### Record set
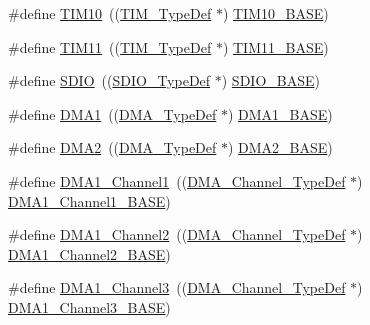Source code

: \begin{DoxyCompactItemize}
\item 
\#define \hyperlink{group___peripheral__declaration_ga46b2ad3f5f506f0f8df0d2ec3e767267}{T\+I\+M10}~((\hyperlink{struct_t_i_m___type_def}{T\+I\+M\+\_\+\+Type\+Def} $\ast$) \hyperlink{group___peripheral__memory__map_ga3eff32f3801db31fb4b61d5618cad54a}{T\+I\+M10\+\_\+\+B\+A\+SE})
\item 
\#define \hyperlink{group___peripheral__declaration_gacfd11ef966c7165f57e2cebe0abc71ad}{T\+I\+M11}~((\hyperlink{struct_t_i_m___type_def}{T\+I\+M\+\_\+\+Type\+Def} $\ast$) \hyperlink{group___peripheral__memory__map_ga3a4a06bb84c703084f0509e105ffaf1d}{T\+I\+M11\+\_\+\+B\+A\+SE})
\item 
\#define \hyperlink{group___peripheral__declaration_ga8149aa2760fffac16bc75216d5fd9331}{S\+D\+IO}~((\hyperlink{struct_s_d_i_o___type_def}{S\+D\+I\+O\+\_\+\+Type\+Def} $\ast$) \hyperlink{openmotestm_2library_2inc_2stm32f10x__map_8h_a95dd0abbc6767893b4b02935fa846f52}{S\+D\+I\+O\+\_\+\+B\+A\+SE})
\item 
\#define \hyperlink{group___peripheral__declaration_gacc16d2a5937f7585320a98f7f6b578f9}{D\+M\+A1}~((\hyperlink{struct_d_m_a___type_def}{D\+M\+A\+\_\+\+Type\+Def} $\ast$) \hyperlink{openmotestm_2library_2inc_2stm32f10x__map_8h_ab2d8a917a0e4ea99a22ac6ebf279bc72}{D\+M\+A1\+\_\+\+B\+A\+SE})
\item 
\#define \hyperlink{group___peripheral__declaration_ga506520140eec1708bc7570c49bdf972d}{D\+M\+A2}~((\hyperlink{struct_d_m_a___type_def}{D\+M\+A\+\_\+\+Type\+Def} $\ast$) \hyperlink{openmotestm_2library_2inc_2stm32f10x__map_8h_ab72a9ae145053ee13d1d491fb5c1df64}{D\+M\+A2\+\_\+\+B\+A\+SE})
\item 
\#define \hyperlink{group___peripheral__declaration_gac83c5be824be1c02716e2522e80ddf7a}{D\+M\+A1\+\_\+\+Channel1}~((\hyperlink{struct_d_m_a___channel___type_def}{D\+M\+A\+\_\+\+Channel\+\_\+\+Type\+Def} $\ast$) \hyperlink{openmotestm_2library_2inc_2stm32f10x__map_8h_a888dbc1608243badeb3554ffedc7364c}{D\+M\+A1\+\_\+\+Channel1\+\_\+\+B\+A\+SE})
\item 
\#define \hyperlink{group___peripheral__declaration_ga23d7631dd10c645e06971b2543ba2949}{D\+M\+A1\+\_\+\+Channel2}~((\hyperlink{struct_d_m_a___channel___type_def}{D\+M\+A\+\_\+\+Channel\+\_\+\+Type\+Def} $\ast$) \hyperlink{openmotestm_2library_2inc_2stm32f10x__map_8h_a38a70090eef3687e83fa6ac0c6d22267}{D\+M\+A1\+\_\+\+Channel2\+\_\+\+B\+A\+SE})
\item 
\#define \hyperlink{group___peripheral__declaration_gacf7b6093a37b306d7f1f50b2f200f0d0}{D\+M\+A1\+\_\+\+Channel3}~((\hyperlink{struct_d_m_a___channel___type_def}{D\+M\+A\+\_\+\+Channel\+\_\+\+Type\+Def} $\ast$) \hyperlink{openmotestm_2library_2inc_2stm32f10x__map_8h_a70b3d9f36ca9ce95b4e421c11154fe5d}{D\+M\+A1\+\_\+\+Channel3\+\_\+\+B\+A\+SE})

\end{DoxyCompactItemize}

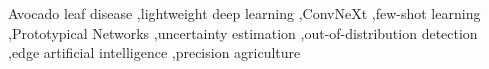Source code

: \begin{frontmatter}
\begin{keyword}
Avocado leaf disease \sep lightweight deep learning \sep ConvNeXt \sep few-shot learning \sep Prototypical Networks \sep uncertainty estimation \sep out-of-distribution detection \sep edge artificial intelligence \sep precision agriculture
\end{keyword}

\end{frontmatter}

### Work to be completed
With all pictures omitted, repeat every record above word for word.

### Output of the task
Source code

: \begin{DoxyCompactItemize}
\item 
\#define \hyperlink{group___peripheral__declaration_ga46b2ad3f5f506f0f8df0d2ec3e767267}{T\+I\+M10}~((\hyperlink{struct_t_i_m___type_def}{T\+I\+M\+\_\+\+Type\+Def} $\ast$) \hyperlink{group___peripheral__memory__map_ga3eff32f3801db31fb4b61d5618cad54a}{T\+I\+M10\+\_\+\+B\+A\+SE})
\item 
\#define \hyperlink{group___peripheral__declaration_gacfd11ef966c7165f57e2cebe0abc71ad}{T\+I\+M11}~((\hyperlink{struct_t_i_m___type_def}{T\+I\+M\+\_\+\+Type\+Def} $\ast$) \hyperlink{group___peripheral__memory__map_ga3a4a06bb84c703084f0509e105ffaf1d}{T\+I\+M11\+\_\+\+B\+A\+SE})
\item 
\#define \hyperlink{group___peripheral__declaration_ga8149aa2760fffac16bc75216d5fd9331}{S\+D\+IO}~((\hyperlink{struct_s_d_i_o___type_def}{S\+D\+I\+O\+\_\+\+Type\+Def} $\ast$) \hyperlink{openmotestm_2library_2inc_2stm32f10x__map_8h_a95dd0abbc6767893b4b02935fa846f52}{S\+D\+I\+O\+\_\+\+B\+A\+SE})
\item 
\#define \hyperlink{group___peripheral__declaration_gacc16d2a5937f7585320a98f7f6b578f9}{D\+M\+A1}~((\hyperlink{struct_d_m_a___type_def}{D\+M\+A\+\_\+\+Type\+Def} $\ast$) \hyperlink{openmotestm_2library_2inc_2stm32f10x__map_8h_ab2d8a917a0e4ea99a22ac6ebf279bc72}{D\+M\+A1\+\_\+\+B\+A\+SE})
\item 
\#define \hyperlink{group___peripheral__declaration_ga506520140eec1708bc7570c49bdf972d}{D\+M\+A2}~((\hyperlink{struct_d_m_a___type_def}{D\+M\+A\+\_\+\+Type\+Def} $\ast$) \hyperlink{openmotestm_2library_2inc_2stm32f10x__map_8h_ab72a9ae145053ee13d1d491fb5c1df64}{D\+M\+A2\+\_\+\+B\+A\+SE})
\item 
\#define \hyperlink{group___peripheral__declaration_gac83c5be824be1c02716e2522e80ddf7a}{D\+M\+A1\+\_\+\+Channel1}~((\hyperlink{struct_d_m_a___channel___type_def}{D\+M\+A\+\_\+\+Channel\+\_\+\+Type\+Def} $\ast$) \hyperlink{openmotestm_2library_2inc_2stm32f10x__map_8h_a888dbc1608243badeb3554ffedc7364c}{D\+M\+A1\+\_\+\+Channel1\+\_\+\+B\+A\+SE})
\item 
\#define \hyperlink{group___peripheral__declaration_ga23d7631dd10c645e06971b2543ba2949}{D\+M\+A1\+\_\+\+Channel2}~((\hyperlink{struct_d_m_a___channel___type_def}{D\+M\+A\+\_\+\+Channel\+\_\+\+Type\+Def} $\ast$) \hyperlink{openmotestm_2library_2inc_2stm32f10x__map_8h_a38a70090eef3687e83fa6ac0c6d22267}{D\+M\+A1\+\_\+\+Channel2\+\_\+\+B\+A\+SE})
\item 
\#define \hyperlink{group___peripheral__declaration_gacf7b6093a37b306d7f1f50b2f200f0d0}{D\+M\+A1\+\_\+\+Channel3}~((\hyperlink{struct_d_m_a___channel___type_def}{D\+M\+A\+\_\+\+Channel\+\_\+\+Type\+Def} $\ast$) \hyperlink{openmotestm_2library_2inc_2stm32f10x__map_8h_a70b3d9f36ca9ce95b4e421c11154fe5d}{D\+M\+A1\+\_\+\+Channel3\+\_\+\+B\+A\+SE})

\end{DoxyCompactItemize}

Source code

: \begin{frontmatter}
\begin{keyword}
Avocado leaf disease \sep lightweight deep learning \sep ConvNeXt \sep few-shot learning \sep Prototypical Networks \sep uncertainty estimation \sep out-of-distribution detection \sep edge artificial intelligence \sep precision agriculture
\end{keyword}

\end{frontmatter}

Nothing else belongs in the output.